Rédiger un rapport de Pentesting

Progression du Module
0% Terminé

Le pentesting et l’écriture d’un rapport est un art qu’il faut maîtriser à la perfection. On doit expliquer clairement à chacun depuis l’équipe IT, chargée de corriger les vulnérabilités jusqu'aux dirigeants de l’entreprise en cause, ce que l’on a découvert en ne mentionnant pas d’acronyme compréhensibles que par certains, mais en détaillant les données privées que l’on a pu accéder ou modifier. Par exemple, il a été possible de lire vos courriels résonne beaucoup plus aux oreilles de chacun que n’importe quelle autre explication technique.

Le rapport global est un document (le plus souvent au format PDF non modifiable), rédigé en anglais ou en français et mentionnant en filigrane le statut ‘Confidentiel’ puisque le rapport contient des informations susceptibles de s’introduire dans le système informatique de l’entreprise visée. De plus, un rapport cohérent doit inclure à la fois un sommaire exécutif explicite, appelé rapport d’exécution,  mais aussi un rapport technique détaillé. Le rapport d’exécution doit contenir les rubriques suivantes :

  • Background : description du but des tests et les définitions de tout terme non explicite à un exploitant. Par exemple, définir les termes suivants : vulnérabilité et contre-mesure.
  • Posture globale : vue d’ensemble de l’efficacité des tests, les solutions trouvées (par exemple, l’exploitation de la vulnérabilité Microsoft MS08-056) et les cas généraux permettant l’exploitation de vulnérabilités (cas du manque de mise à jour ou de patch).
  • Profil du risque : classification générale de la posture sécuritaire de l’organisation en la comparant à des sites similaires en les mesurant avec des indicateurs explicites du type ‘high’, ‘medium’, ‘low’. On peut introduire une description de la classification en question.
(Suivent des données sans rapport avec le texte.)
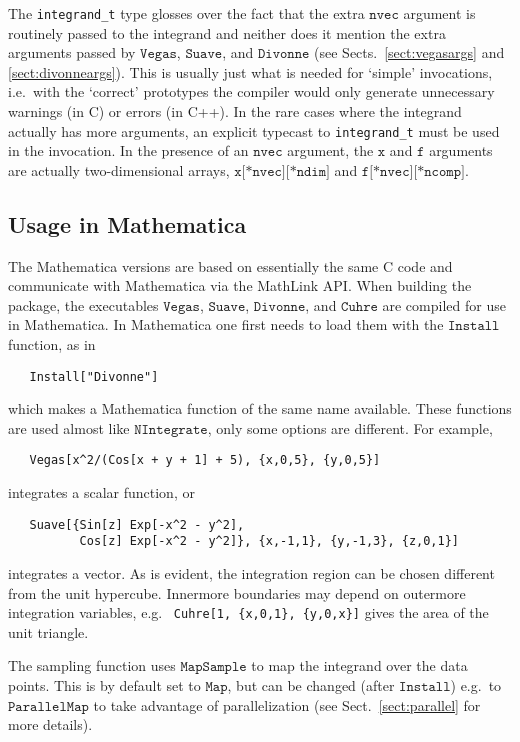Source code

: \documentclass[12pt]{article}
\newcommand\ie{i.e.\ }
\newcommand\eg{e.g.\ }
\newcommand\Code[1]{\ensuremath{\texttt{#1}}}
\begin{document}
The \verb=integrand_t= type glosses over the fact that the extra 
\Code{nvec} argument is routinely passed to the integrand and neither 
does it mention the extra arguments passed by \Code{Vegas}, 
\Code{Suave}, and \Code{Divonne} (see Sects.\ \ref{sect:vegasargs} and 
\ref{sect:divonneargs}).  This is usually just what is needed for 
`simple' invocations, \ie with the `correct' prototypes the compiler 
would only generate unnecessary warnings (in C) or errors (in C++).  In 
the rare cases where the integrand actually has more arguments, an 
explicit typecast to \verb=integrand_t= must be used in the invocation. 
In the presence of an \Code{nvec} argument, the \Code{x} and \Code{f} 
arguments are actually two-dimensional arrays, \Code{x[*nvec][*ndim]} 
and \Code{f[*nvec][*ncomp]}.


\subsection{Usage in Mathematica}

The Mathematica versions are based on essentially the same C code and
communicate with Mathematica via the MathLink API.  When building the
package, the executables \Code{Vegas}, \Code{Suave},
\Code{Divonne}, and \Code{Cuhre} are compiled for use in
Mathematica.  In Mathematica one first needs to load them with the 
\Code{Install} function, as in
\begin{verbatim}
   Install["Divonne"]
\end{verbatim}
which makes a Mathematica function of the same name available.  These 
functions are used almost like \Code{NIntegrate}, only some options 
are different.  For example,
\begin{verbatim}
   Vegas[x^2/(Cos[x + y + 1] + 5), {x,0,5}, {y,0,5}]
\end{verbatim}
integrates a scalar function, or
\begin{verbatim}
   Suave[{Sin[z] Exp[-x^2 - y^2],
          Cos[z] Exp[-x^2 - y^2]}, {x,-1,1}, {y,-1,3}, {z,0,1}]
\end{verbatim}
integrates a vector.  As is evident, the integration region can be 
chosen different from the unit hypercube.  Innermore boundaries may 
depend on outermore integration variables, \eg
\verb=Cuhre[1, {x,0,1}, {y,0,x}]= gives the area of the unit triangle.

The sampling function uses \Code{MapSample} to map the integrand over 
the data points.  This is by default set to \Code{Map}, but can be 
changed (after \Code{Install}) \eg to \Code{ParallelMap} to take 
advantage of parallelization (see Sect.~\ref{sect:parallel} for more 
details).
\end{document}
REMARQUE : il peut être intéressant de résumer le nombre de failles trouvées dans un format tabulaire de synthèse, de trier par sévérité, priorité et difficulté de correction. Par exemple, on pourrait classer les lignes du document de la façon suivante :

  • Découvertes générales : un descriptif général de ce que l’on a découvert avec des statistiques et des métriques sur l’efficacité des contre-mesures déployées.
  • Recommandations sommaires : vue de haut niveau des tâches requises pour corriger les problèmes découverts durant ces tests.
  • Plan stratégique : fournit au client les objectifs court et long termes pour renforcer leur sécurité.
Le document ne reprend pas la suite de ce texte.